The Combating Cartels on Social Media Act directs federal agencies to develop a national strategy to monitor and disrupt the use of digital platforms for cartel recruitment.
The Combating Cartels on Social Media Act of 2025 is a legislative proposal designed to address the use of digital platforms by transnational criminal organizations (TCOs) for recruitment and the facilitation of illicit activities. The bill focuses on creating a coordinated federal strategy to monitor and disrupt how cartels and other criminal enterprises use social media, gaming services, and messaging apps to recruit individuals—specifically those within the United States—to support cross-border crimes.
The primary intent of the bill is to close the gap between the evolving digital tactics of transnational criminals and the current capabilities of U.S. law enforcement. It seeks to establish a formal framework for the Department of Homeland Security (DHS), the Department of Justice (DOJ), and the Department of State to identify, analyze, and counter the digital recruitment pipelines used by cartels.
The bill casts a wide net regarding the platforms it monitors. A "covered service" includes:
* Social media platforms.
* Messaging services (mobile or desktop) with group capabilities.
* Interactive digital platforms, including multi-player gaming services and immersive technology (VR/AR) applications, provided the Secretary of Homeland Security determines they are being used by TCOs.
The bill mandates a two-step phased approach to combatting these threats:
* Initial Assessment (180 Days): The DHS, DOJ, and State Department must submit a joint assessment of how TCOs use these platforms for recruitment and illicit activities (e.g., narcotics trafficking, human smuggling, and cybercrime).
* National Strategy (1 Year): The agencies must develop a "National Strategy to Combat Illicit Recruitment Activity," which must include proposals for:
* Better interagency and international cooperation.
* Voluntary reporting mechanisms for recruitment efforts.
* Increased intelligence analysis.
* Targeted outreach to youth in border communities to discourage participation in cartel activities.

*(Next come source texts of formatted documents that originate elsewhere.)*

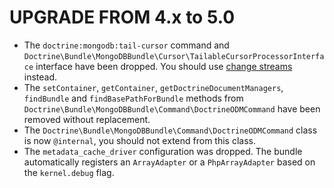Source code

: UPGRADE FROM 4.x to 5.0
=======================

* The `doctrine:mongodb:tail-cursor` command and
  `Doctrine\Bundle\MongoDBBundle\Cursor\TailableCursorProcessorInterface`
  interface have been dropped. You should use
  [change streams](https://docs.mongodb.com/manual/changeStreams/) instead.
* The `setContainer`, `getContainer`, `getDoctrineDocumentManagers`,
  `findBundle` and `findBasePathForBundle` methods from
  `Doctrine\Bundle\MongoDBBundle\Command\DoctrineODMCommand` have been
  removed without replacement.
* The `Doctrine\Bundle\MongoDBBundle\Command\DoctrineODMCommand` class is now
  `@internal`, you should not extend from this class.
* The `metadata_cache_driver` configuration was dropped. The bundle
  automatically registers an `ArrayAdapter` or a `PhpArrayAdapter` based on the
  `kernel.debug` flag.
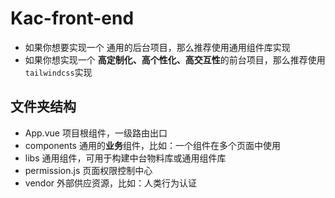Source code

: # Kac-front-end

- 如果你想要实现一个 通用的后台项目，那么推荐使用通用组件库实现
- 如果你想实现一个 **高定制化、高个性化、高交互性**的前台项目，那么推荐使用 `tailwindcss`实现

## 文件夹结构

- App.vue 项目根组件，一级路由出口
- components 通用的**业务**组件，比如：一个组件在多个页面中使用
- libs 通用组件，可用于构建中台物料库或通用组件库
- permission.js 页面权限控制中心
- vendor 外部供应资源，比如：人类行为认证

To prevent government overreach, the bill includes several safeguards:
* Targeting Focus: The strategy must explicitly focus on the recruitment activities of the organizations rather than the individuals being recruited.
* Privacy Oversight: A mandatory joint report on civil rights, civil liberties, and privacy protections must be submitted two years after the strategy is implemented.
* Authority Limitation: The bill explicitly states it cannot be used to expand the existing statutory law enforcement or regulatory authority of the involved departments.